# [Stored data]
┏━━

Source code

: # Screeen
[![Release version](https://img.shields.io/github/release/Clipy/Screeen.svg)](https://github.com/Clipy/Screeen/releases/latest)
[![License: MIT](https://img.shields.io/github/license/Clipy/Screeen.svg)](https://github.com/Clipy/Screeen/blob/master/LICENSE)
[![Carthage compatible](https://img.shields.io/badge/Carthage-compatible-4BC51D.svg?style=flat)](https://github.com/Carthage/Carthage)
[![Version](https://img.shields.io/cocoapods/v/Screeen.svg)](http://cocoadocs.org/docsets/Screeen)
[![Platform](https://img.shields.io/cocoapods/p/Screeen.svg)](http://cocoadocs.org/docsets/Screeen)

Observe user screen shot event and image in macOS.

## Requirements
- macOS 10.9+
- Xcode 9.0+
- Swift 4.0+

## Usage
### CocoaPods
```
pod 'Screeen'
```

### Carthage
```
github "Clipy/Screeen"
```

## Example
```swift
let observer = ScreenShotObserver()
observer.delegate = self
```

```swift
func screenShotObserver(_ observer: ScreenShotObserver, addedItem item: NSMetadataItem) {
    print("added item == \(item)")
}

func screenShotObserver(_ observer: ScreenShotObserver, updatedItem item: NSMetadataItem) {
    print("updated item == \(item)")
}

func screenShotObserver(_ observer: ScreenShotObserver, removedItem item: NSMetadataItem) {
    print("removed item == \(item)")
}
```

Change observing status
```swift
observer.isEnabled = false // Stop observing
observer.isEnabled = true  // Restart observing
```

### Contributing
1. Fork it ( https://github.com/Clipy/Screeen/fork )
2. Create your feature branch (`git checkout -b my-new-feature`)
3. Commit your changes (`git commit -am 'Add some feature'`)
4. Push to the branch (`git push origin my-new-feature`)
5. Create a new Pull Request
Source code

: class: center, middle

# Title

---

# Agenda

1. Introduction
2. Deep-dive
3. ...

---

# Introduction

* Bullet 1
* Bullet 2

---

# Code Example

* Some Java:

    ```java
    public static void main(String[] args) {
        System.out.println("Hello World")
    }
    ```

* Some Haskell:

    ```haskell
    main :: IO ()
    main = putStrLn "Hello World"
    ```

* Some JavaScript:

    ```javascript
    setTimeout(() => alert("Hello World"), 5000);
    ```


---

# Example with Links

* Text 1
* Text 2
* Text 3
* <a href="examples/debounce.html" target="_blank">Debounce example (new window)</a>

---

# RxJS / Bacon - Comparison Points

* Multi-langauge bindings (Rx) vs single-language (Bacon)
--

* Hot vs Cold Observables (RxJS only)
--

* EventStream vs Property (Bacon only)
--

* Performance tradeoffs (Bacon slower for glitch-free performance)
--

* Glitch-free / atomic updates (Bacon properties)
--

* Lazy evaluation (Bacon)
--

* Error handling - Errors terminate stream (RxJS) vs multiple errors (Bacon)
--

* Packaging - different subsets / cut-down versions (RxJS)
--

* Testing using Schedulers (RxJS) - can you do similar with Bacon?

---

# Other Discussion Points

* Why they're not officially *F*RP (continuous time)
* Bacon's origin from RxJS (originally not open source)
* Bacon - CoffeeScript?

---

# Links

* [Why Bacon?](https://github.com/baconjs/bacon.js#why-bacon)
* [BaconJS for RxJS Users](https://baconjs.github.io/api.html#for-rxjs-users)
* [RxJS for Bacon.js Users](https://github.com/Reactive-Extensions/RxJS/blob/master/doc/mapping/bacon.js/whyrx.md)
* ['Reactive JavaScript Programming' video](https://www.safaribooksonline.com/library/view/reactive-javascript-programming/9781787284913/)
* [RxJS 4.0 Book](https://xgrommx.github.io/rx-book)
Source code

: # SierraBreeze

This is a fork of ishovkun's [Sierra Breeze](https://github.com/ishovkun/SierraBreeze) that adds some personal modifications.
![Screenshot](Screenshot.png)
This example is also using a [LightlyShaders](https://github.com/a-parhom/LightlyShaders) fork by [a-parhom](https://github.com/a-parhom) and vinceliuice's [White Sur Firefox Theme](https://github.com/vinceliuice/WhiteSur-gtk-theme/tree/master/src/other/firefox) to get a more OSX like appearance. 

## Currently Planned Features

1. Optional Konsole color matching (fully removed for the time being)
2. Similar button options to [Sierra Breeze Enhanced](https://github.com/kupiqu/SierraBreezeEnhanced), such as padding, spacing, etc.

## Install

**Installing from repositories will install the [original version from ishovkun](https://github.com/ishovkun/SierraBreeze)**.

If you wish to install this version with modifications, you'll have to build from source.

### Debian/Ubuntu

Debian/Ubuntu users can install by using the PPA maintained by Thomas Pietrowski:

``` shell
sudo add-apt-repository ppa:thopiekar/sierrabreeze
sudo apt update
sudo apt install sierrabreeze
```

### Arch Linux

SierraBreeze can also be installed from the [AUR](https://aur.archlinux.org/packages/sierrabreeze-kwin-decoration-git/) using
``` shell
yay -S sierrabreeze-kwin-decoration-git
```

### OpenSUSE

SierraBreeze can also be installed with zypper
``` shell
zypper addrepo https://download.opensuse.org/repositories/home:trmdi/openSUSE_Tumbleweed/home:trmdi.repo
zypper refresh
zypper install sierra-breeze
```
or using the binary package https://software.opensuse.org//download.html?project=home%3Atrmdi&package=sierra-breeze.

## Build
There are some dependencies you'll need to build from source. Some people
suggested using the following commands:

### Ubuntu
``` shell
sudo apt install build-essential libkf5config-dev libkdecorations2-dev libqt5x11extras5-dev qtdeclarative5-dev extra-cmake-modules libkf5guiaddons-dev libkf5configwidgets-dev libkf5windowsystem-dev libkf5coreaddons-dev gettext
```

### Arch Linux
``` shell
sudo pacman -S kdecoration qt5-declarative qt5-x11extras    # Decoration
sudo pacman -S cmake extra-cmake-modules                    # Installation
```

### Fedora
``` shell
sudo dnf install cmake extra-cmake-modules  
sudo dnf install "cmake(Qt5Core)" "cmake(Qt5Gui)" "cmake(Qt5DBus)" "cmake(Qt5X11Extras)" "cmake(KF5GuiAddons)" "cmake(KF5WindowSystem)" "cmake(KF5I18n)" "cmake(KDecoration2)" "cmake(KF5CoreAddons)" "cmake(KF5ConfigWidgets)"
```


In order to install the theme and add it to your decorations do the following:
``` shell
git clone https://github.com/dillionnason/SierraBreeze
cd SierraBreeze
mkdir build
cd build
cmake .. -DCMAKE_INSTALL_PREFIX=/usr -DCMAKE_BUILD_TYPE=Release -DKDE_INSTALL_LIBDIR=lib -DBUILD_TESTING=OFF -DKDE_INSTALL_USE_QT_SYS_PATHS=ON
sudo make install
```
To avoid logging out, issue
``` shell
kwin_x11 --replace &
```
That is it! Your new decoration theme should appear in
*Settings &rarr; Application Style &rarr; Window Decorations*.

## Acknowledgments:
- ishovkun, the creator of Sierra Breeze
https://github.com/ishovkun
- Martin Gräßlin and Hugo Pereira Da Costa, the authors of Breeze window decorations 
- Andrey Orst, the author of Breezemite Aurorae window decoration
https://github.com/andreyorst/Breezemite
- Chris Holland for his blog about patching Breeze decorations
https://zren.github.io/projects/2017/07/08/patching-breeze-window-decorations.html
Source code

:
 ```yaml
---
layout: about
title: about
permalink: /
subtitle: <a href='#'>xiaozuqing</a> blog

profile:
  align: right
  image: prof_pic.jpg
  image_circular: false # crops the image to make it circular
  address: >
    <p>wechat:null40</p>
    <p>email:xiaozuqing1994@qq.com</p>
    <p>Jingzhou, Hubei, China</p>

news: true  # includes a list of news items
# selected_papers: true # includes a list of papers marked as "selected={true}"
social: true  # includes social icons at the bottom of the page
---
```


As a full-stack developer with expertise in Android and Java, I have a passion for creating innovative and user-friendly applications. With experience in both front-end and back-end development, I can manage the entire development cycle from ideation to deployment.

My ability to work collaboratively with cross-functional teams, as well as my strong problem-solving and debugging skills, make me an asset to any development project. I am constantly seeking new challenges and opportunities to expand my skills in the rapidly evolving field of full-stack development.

┗━━

# [WHAT TO DO]
The line containing "- Xcode 9.0+" marks the end. Please print exactly every line from the top of the data to it, both included, and nothing more.

# [ANSWER SECTION]
Source code

: # Screeen
[![Release version](https://img.shields.io/github/release/Clipy/Screeen.svg)](https://github.com/Clipy/Screeen/releases/latest)
[![License: MIT](https://img.shields.io/github/license/Clipy/Screeen.svg)](https://github.com/Clipy/Screeen/blob/master/LICENSE)
[![Carthage compatible](https://img.shields.io/badge/Carthage-compatible-4BC51D.svg?style=flat)](https://github.com/Carthage/Carthage)
[![Version](https://img.shields.io/cocoapods/v/Screeen.svg)](http://cocoadocs.org/docsets/Screeen)
[![Platform](https://img.shields.io/cocoapods/p/Screeen.svg)](http://cocoadocs.org/docsets/Screeen)

Observe user screen shot event and image in macOS.

## Requirements
- macOS 10.9+
- Xcode 9.0+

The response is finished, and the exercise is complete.